AI-based Screen Efficiency Prediction
The Minealytics Screen Efficiency Neural model helps to quantify how effectively a screening operation separates material. The model typically considers factors like the size distribution of the feed material, the mesh size of the screen, material properties, and operational parameters such as feed rate and screen motion. The Minealytics Screen Efficiency Neural model helps in identifying the optimal operating conditions that maximise the throughput of the desired product, ensuring that the processing capacity is utilised effectively (screen not overloaded or under utilised under different granularities).
The abnormal operation of fines reporting to oversize can also be predicted by the neural model and minimise fines contamination.
Integrating screen efficiency modeling into real-time control systems allows for dynamic adjustments to operational parameters (such as feed rate, vibration amplitude, and screen angle) in response to changes in feed characteristics or desired output.
The Minealytics Screen Efficiency Neural Model can be used to continuously optimise the screening process by predicting the discharge rates and in closed-loop making realtime decisions and adjustments to the feeder speed.
By understanding the efficiency of each screen, maintenance can be scheduled proactively, reducing downtime.
The model can adapt to changes in ore characteristics or operational goals, providing a flexible tool for process optimisation.
By leveraging our neural networks for screen efficiency modeling, mining operations can achieve higher efficiency, better predict and manage the wear and maintenance of screens, and optimise the entire screening process based on real-time data and predictive insights.
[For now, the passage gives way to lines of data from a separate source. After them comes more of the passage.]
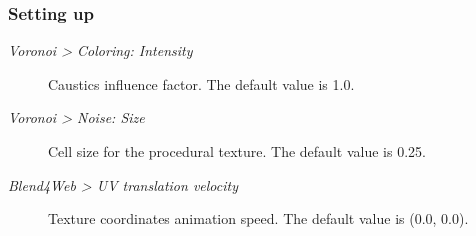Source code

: \documentclass[a4paper,12pt,oneside]{sphinxmanual}
\begin{document}
\subsubsection{Setting up}
\label{outdoor_rendering:id16}\begin{figure}[htbp]
\centering

\end{figure}
\begin{description}
\item[{\emph{Voronoi \textgreater{} Coloring: Intensity}}] \leavevmode
Caustics influence factor. The default value is 1.0.

\item[{\emph{Voronoi \textgreater{} Noise: Size}}] \leavevmode
Cell size for the procedural texture. The default value is 0.25.

\item[{\emph{Blend4Web \textgreater{} UV translation velocity}}] \leavevmode
Texture coordinates animation speed. The default value is (0.0, 0.0).

\end{description}
\end{document}
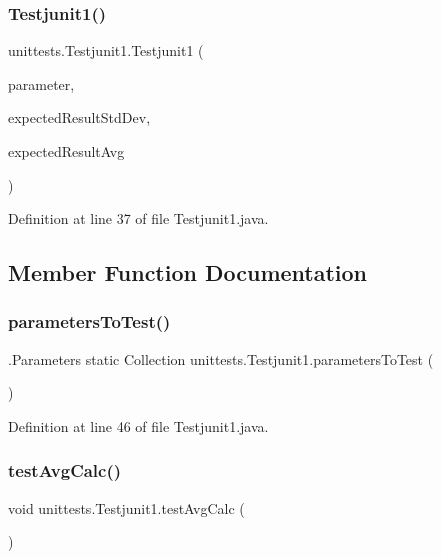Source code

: \subsubsection{\texorpdfstring{Testjunit1()}{Testjunit1()}}
{\footnotesize\ttfamily unittests.\+Testjunit1.\+Testjunit1 (\begin{DoxyParamCaption}\item[{Linked\+List$<$ Double $>$}]{parameter,  }\item[{double}]{expected\+Result\+Std\+Dev,  }\item[{double}]{expected\+Result\+Avg }\end{DoxyParamCaption})}



Definition at line 37 of file Testjunit1.\+java.



\subsection{Member Function Documentation}
\hypertarget{classunittests_1_1_testjunit1_aabef7b871ed456bd558ac96cc1d775e2}{}\label{classunittests_1_1_testjunit1_aabef7b871ed456bd558ac96cc1d775e2} 
\subsubsection{\texorpdfstring{parameters\+To\+Test()}{parametersToTest()}}
{\footnotesize\ttfamily .Parameters static Collection unittests.\+Testjunit1.\+parameters\+To\+Test (\begin{DoxyParamCaption}{ }\end{DoxyParamCaption})\hspace{0.3cm}{\ttfamily [static]}}



Definition at line 46 of file Testjunit1.\+java.

\hypertarget{classunittests_1_1_testjunit1_a622923ae23252a93c4926cf21952f3b0}{}\label{classunittests_1_1_testjunit1_a622923ae23252a93c4926cf21952f3b0} 
\subsubsection{\texorpdfstring{test\+Avg\+Calc()}{testAvgCalc()}}
{\footnotesize\ttfamily void unittests.\+Testjunit1.\+test\+Avg\+Calc (\begin{DoxyParamCaption}{ }\end{DoxyParamCaption})}



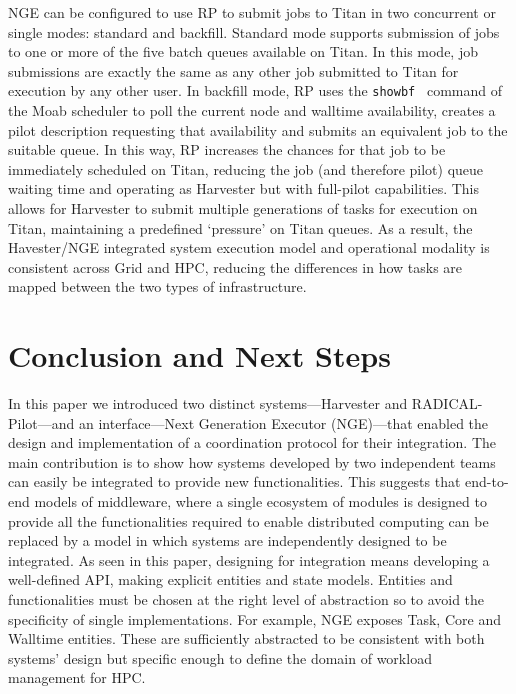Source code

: \documentclass{webofc}
\begin{document}
NGE can be configured to use RP to submit jobs to Titan in two concurrent or
single modes: standard and backfill. Standard mode supports submission of
jobs to one or more of the five batch queues available on Titan. In this
mode, job submissions are exactly the same as any other job submitted to
Titan for execution by any other user. In backfill mode, RP uses the
\texttt{showbf}~\citep{showbf} command of the Moab scheduler to poll the
current node and walltime availability, creates a pilot description
requesting that availability and submits an equivalent job to the suitable
queue. In this way, RP increases the chances for that job to be immediately
scheduled on Titan, reducing the job (and therefore pilot) queue waiting time
and operating as Harvester but with full-pilot capabilities. This allows for
Harvester to submit multiple generations of tasks for execution on Titan,
maintaining a predefined ‘pressure’ on Titan queues. As a result, the
Havester/NGE integrated system execution model and operational modality is
consistent across Grid and HPC, reducing the differences in how tasks are
mapped between the two types of infrastructure.


\section{Conclusion and Next Steps}

In this paper we introduced two distinct systems---Harvester and
RADICAL-Pilot---and an interface---Next Generation Executor (NGE)---that
enabled the design and implementation of a coordination protocol for their
integration. The main contribution is to show how systems developed by two
independent teams can easily be integrated to provide new functionalities.
This suggests that end-to-end models of middleware, where a single ecosystem
of modules is designed to provide all the functionalities required to enable
distributed computing can be replaced by a model in which systems are
independently designed to be integrated. As seen in this paper, designing for
integration means developing a well-defined API, making explicit entities and
state models. Entities and functionalities must be chosen at the right level
of abstraction so to avoid the specificity of single implementations. For
example, NGE exposes Task, Core and Walltime entities. These are sufficiently
abstracted to be consistent with both systems’ design but specific enough to
define the domain of workload management for HPC.
\end{document}

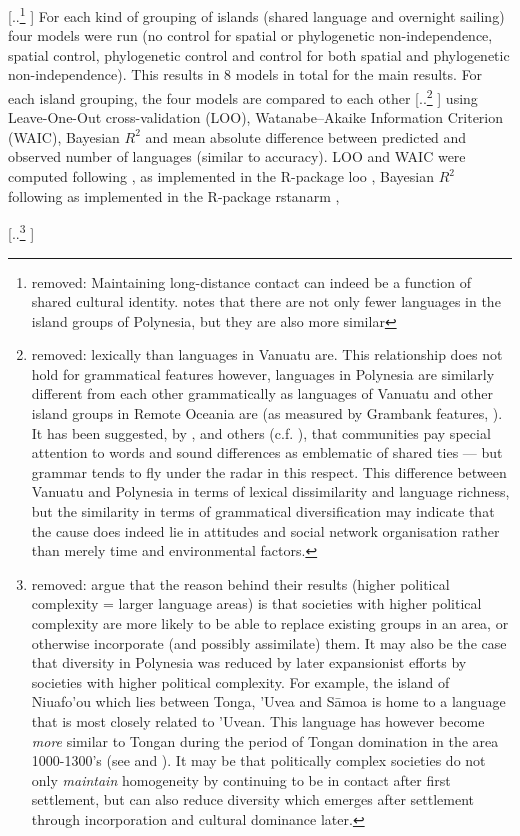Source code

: \documentclass[unnumsec,webpdf,modern,medium]{oup-authoring-template}
\providecommand{\DIFaddtex}[1]{{\protect\color{blue} \sf #1}} %
\providecommand{\DIFdeltex}[1]{{\protect\color{red} [..\footnote{removed: #1} ]}} %
\providecommand{\DIFaddbegin}{} %
\providecommand{\DIFaddend}{} %
\providecommand{\DIFdelbegin}{} %
\providecommand{\DIFdelend}{} %
\providecommand{\DIFadd}[1]{\texorpdfstring{\DIFaddtex{#1}}{#1}} %
\providecommand{\DIFdel}[1]{\texorpdfstring{\DIFdeltex{#1}}{}} %
\newcommand{\DIFscaledelfig}{0.5}
\newlength{\DIFdelgraphicswidth} %
\newlength{\DIFdelgraphicsheight} %
\newcommand{\DIFaddincludegraphics}[2][]{{\color{blue}\fbox{\DIFOincludegraphics[#1]{#2}}}} %
\newcommand{\DIFdelincludegraphics}[2][]{%
\sbox{\DIFdelgraphicsbox}{\DIFOincludegraphics[#1]{#2}}%
\settoboxwidth{\DIFdelgraphicswidth}{\DIFdelgraphicsbox} %
\settoboxtotalheight{\DIFdelgraphicsheight}{\DIFdelgraphicsbox} %
\scalebox{\DIFscaledelfig}{%
\parbox[b]{\DIFdelgraphicswidth}{\usebox{\DIFdelgraphicsbox}\\[-\baselineskip] \rule{\DIFdelgraphicswidth}{0em}}\llap{\resizebox{\DIFdelgraphicswidth}{\DIFdelgraphicsheight}{%
\setlength{\unitlength}{\DIFdelgraphicswidth}%
\begin{picture}(1,1)%
\thicklines\linethickness{2pt} %
{\color[rgb]{1,0,0}\put(0,0){\framebox(1,1){}}}%
{\color[rgb]{1,0,0}\put(0,0){\line( 1,1){1}}}%
{\color[rgb]{1,0,0}\put(0,1){\line(1,-1){1}}}%
\end{picture}%
}\hspace*{3pt}}} %
} %
\DeclareRobustCommand{\DIFaddbegin}{\DIFOaddbegin \let\includegraphics\DIFaddincludegraphics} %
\DeclareRobustCommand{\DIFaddend}{\DIFOaddend \let\includegraphics\DIFOincludegraphics} %
\DeclareRobustCommand{\DIFdelbegin}{\DIFOdelbegin \let\includegraphics\DIFdelincludegraphics} %
\DeclareRobustCommand{\DIFdelend}{\DIFOaddend \let\includegraphics\DIFOincludegraphics} %
\begin{document}
\DIFdel{Maintaining long-distance contact can indeed be a function of shared cultural identity. \citet[218-291]{skirgaard2020multilevel} notes that there are not only fewer languages in the island groups of Polynesia, but they are also more similar }\DIFdelend \DIFaddbegin \DIFadd{For each kind of grouping of islands (shared language and overnight sailing) four models were run (no control for spatial or phylogenetic non-independence, spatial control, phylogenetic control and control for both spatial and phylogenetic non-independence). This results in 8 models in total for the main results. For each island grouping, the four models are compared }\DIFaddend to each other \DIFdelbegin \DIFdel{lexically than languages in Vanuatu are. This relationship does not hold for grammatical features however, languages in Polynesia are similarly different from each other grammatically as languages of Vanuatu and other island groups in Remote Oceania are (as measured by Grambank features, \citep{grambank_release}). It has been suggested, by \citet{silverstein1981limits}, \citet{francois2011} and others (c.f. \citet{mansfield2023dialect}), that communities pay special attention to words and sound differences as emblematic of shared ties --- but grammar tends to fly under the radar in this respect. This difference between Vanuatu and Polynesia in terms of lexical dissimilarity and language richness, but the similarity in terms of grammatical diversification may indicate that the cause does indeed lie in attitudes and social network organisation rather than merely time and environmental factors.
}\DIFdelend \DIFaddbegin \DIFadd{using Leave-One-Out cross-validation (LOO), Watanabe–Akaike Information Criterion (WAIC), Bayesian $R^2$ and mean absolute difference between predicted and observed number of languages (similar to accuracy). LOO and WAIC were computed following  \citet{vehtari2017practical}, as implemented in the R-package loo \citep{R-loo}, Bayesian $R^2$ following \citet{gelman2019r} as implemented in the R-package rstanarm \citep{R-rstanarm},
}\DIFaddend 

\DIFdelbegin \DIFdel{\citet{curriemace2009} argue that the reason behind their results (higher political complexity = larger language areas) is that societies with higher political complexity are more likely to be able to replace existing groups in an area, or otherwise incorporate (and possibly assimilate) them. It may also be the case that diversity in Polynesia was reduced by later expansionist efforts by societies with higher political complexity. For example, the island of Niuafo'ou which lies between Tonga, 'Uvea and S\={a}moa is home to a language that is most closely related to 'Uvean. This language has however become \emph{more} similar to Tongan during the period of Tongan domination in the area 1000-1300's (see \citet{aswani1998tongan} and \citep[2-9]{tuskamoto_niuafoou}). It may be that politically complex societies do not only \emph{maintain} homogeneity by continuing to be in contact after first settlement, but can also reduce diversity which emerges after settlement through incorporation and cultural dominance later.
}%
\end{document}
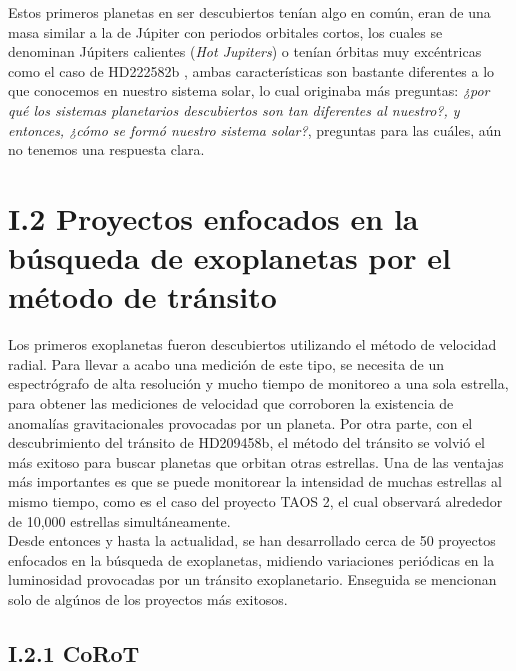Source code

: Estos primeros planetas en ser descubiertos tenían algo en común, eran de una masa similar a la de Júpiter con periodos orbitales cortos, los cuales se denominan Júpiters calientes (\textit{Hot Jupiters}) o tenían órbitas muy excéntricas como el caso de HD222582b \cite{vogt2000six}, ambas características son bastante diferentes a lo que conocemos en nuestro sistema solar, lo cual originaba más preguntas: \textit{¿por qué los sistemas planetarios descubiertos son tan diferentes al nuestro?, y entonces, ¿cómo se formó nuestro sistema solar?}, preguntas para las cuáles, aún no tenemos una respuesta clara.\\ 

\section*{I.2 Proyectos enfocados en la búsqueda de exoplanetas por el método de tránsito}

Los primeros exoplanetas fueron descubiertos utilizando el método de velocidad radial. Para llevar a acabo una medición de este tipo, se necesita de un espectrógrafo de alta resolución y mucho tiempo de monitoreo a una sola estrella, para obtener las mediciones de velocidad que corroboren la existencia de anomalías gravitacionales provocadas por un planeta. Por otra parte, con el descubrimiento del tránsito de HD209458b, el método del tránsito se volvió el más exitoso para buscar planetas que orbitan otras estrellas. Una de las ventajas más importantes es que se puede monitorear la intensidad de muchas estrellas al mismo tiempo, como es el caso del proyecto TAOS 2, el cual observará alrededor de 10,000 estrellas simultáneamente.\\

Desde entonces y hasta la actualidad, se han desarrollado cerca de 50 proyectos enfocados en la búsqueda de exoplanetas, midiendo variaciones periódicas en la luminosidad provocadas por un tránsito exoplanetario. Enseguida se mencionan solo de algúnos de los proyectos más exitosos.\\



\subsection*{I.2.1 CoRoT}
Measure, predicted screenhouse discharge rate
Time series forecasting can play a significant role in solving the problem of apron feeder control by providing accurate predictions of material flow rates. By analysing historical data and using forecasting techniques, engineers can make informed decisions to optimise the operation of apron feeders, or the control can be automated based on the predictions. Since there are multiple sensors and other data sources, AI-based models can efficiently bring together this data and create accurate predictions.
Our technology uses Convolutional Neural Networks (CNNs) to accurately predict material flow rates from several variables including current apron feeder speed and current flow rate. Depending on the equipment and setup, any number of variables can be added to help model the future flow rate. CNNs are traditionally known for their prowess in image and video recognition tasks. However, their ability to recognise patterns in spatial data makes them a powerful tool for time series prediction as well. CNNs can automatically learn relevant features from the raw time series data, which makes feature engineering a less tedious task. CNNs are generally robust to noise and outliers, thanks to their hierarchical feature learning. This makes them well-suited for feedrate estimation, where data is generally noisy due to high flow rate, vibration, equipment malfunction, sensor errors, or other operational issues. Convolutional layers can learn to recognise both local and global patterns in time series data, which is crucial when dealing with feedrate estimation where short-term fluctuations and long-term trends both play significant roles.
In summary, CNN-based time series prediction for feedrate estimation can offer a robust, scalable, and accurate solution, well-aligned with your goals to transform mining into a more data-driven and autonomous industry.